Directions for this task
Scan the data below. Pull out each line where "Zeta" occurs.

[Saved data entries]
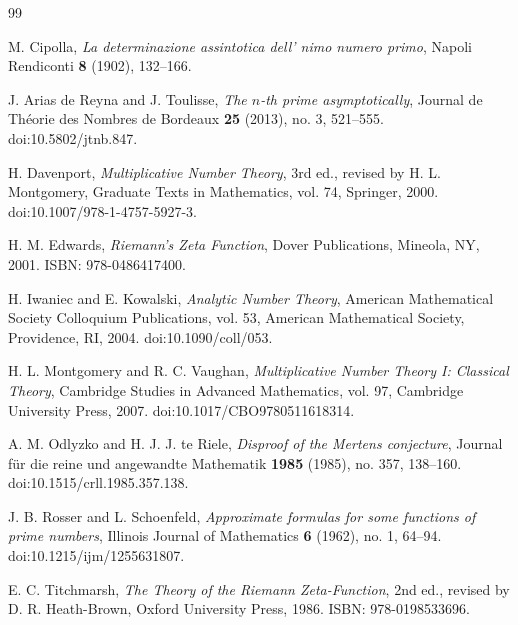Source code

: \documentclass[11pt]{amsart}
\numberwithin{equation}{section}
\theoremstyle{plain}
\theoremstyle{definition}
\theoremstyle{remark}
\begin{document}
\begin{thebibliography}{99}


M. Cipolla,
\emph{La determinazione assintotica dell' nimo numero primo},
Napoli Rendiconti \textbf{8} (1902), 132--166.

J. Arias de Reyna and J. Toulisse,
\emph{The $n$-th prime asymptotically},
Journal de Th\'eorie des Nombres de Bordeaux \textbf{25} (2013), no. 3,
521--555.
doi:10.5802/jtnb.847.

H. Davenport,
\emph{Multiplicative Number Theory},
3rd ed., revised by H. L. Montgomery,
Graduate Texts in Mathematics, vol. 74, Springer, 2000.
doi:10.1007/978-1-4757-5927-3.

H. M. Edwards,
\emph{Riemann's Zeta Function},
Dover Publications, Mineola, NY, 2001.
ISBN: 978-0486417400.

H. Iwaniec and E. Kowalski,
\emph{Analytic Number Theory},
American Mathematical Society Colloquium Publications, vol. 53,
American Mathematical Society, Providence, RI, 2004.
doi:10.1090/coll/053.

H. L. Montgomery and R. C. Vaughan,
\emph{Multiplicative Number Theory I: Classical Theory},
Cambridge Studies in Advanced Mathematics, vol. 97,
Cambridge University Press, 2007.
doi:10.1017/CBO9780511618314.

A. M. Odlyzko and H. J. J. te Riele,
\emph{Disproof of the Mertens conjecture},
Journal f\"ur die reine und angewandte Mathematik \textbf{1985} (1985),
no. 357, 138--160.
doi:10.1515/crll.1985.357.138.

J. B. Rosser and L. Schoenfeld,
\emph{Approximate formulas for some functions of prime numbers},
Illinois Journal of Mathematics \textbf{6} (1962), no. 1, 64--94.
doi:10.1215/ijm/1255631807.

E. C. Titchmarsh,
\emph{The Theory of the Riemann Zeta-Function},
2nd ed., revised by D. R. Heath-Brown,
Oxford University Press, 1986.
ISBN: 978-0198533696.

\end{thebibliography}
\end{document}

==

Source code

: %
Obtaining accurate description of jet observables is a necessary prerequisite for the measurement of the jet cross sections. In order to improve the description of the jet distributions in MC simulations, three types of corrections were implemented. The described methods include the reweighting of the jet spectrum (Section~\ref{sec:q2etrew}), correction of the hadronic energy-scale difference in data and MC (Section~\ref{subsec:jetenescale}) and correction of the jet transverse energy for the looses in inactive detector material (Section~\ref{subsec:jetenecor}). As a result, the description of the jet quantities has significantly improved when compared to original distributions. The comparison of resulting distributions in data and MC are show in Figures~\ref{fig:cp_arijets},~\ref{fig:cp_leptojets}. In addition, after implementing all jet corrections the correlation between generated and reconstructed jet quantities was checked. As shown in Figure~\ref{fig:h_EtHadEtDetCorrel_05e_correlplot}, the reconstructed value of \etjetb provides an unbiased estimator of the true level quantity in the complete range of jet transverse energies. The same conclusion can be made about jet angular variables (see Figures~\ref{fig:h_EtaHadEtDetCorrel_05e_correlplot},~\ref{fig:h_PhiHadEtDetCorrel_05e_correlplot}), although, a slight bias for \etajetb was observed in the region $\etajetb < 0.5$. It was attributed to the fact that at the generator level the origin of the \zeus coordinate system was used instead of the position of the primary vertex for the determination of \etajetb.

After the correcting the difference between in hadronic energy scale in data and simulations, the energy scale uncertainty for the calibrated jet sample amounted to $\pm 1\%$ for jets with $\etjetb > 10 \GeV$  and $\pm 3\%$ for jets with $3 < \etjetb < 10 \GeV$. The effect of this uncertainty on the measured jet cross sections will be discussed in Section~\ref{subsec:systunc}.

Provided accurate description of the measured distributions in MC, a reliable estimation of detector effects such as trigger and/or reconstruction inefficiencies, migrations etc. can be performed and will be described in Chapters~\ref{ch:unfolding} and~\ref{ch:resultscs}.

Result of the exercise
\emph{Riemann's Zeta Function},
\emph{The Theory of the Riemann Zeta-Function},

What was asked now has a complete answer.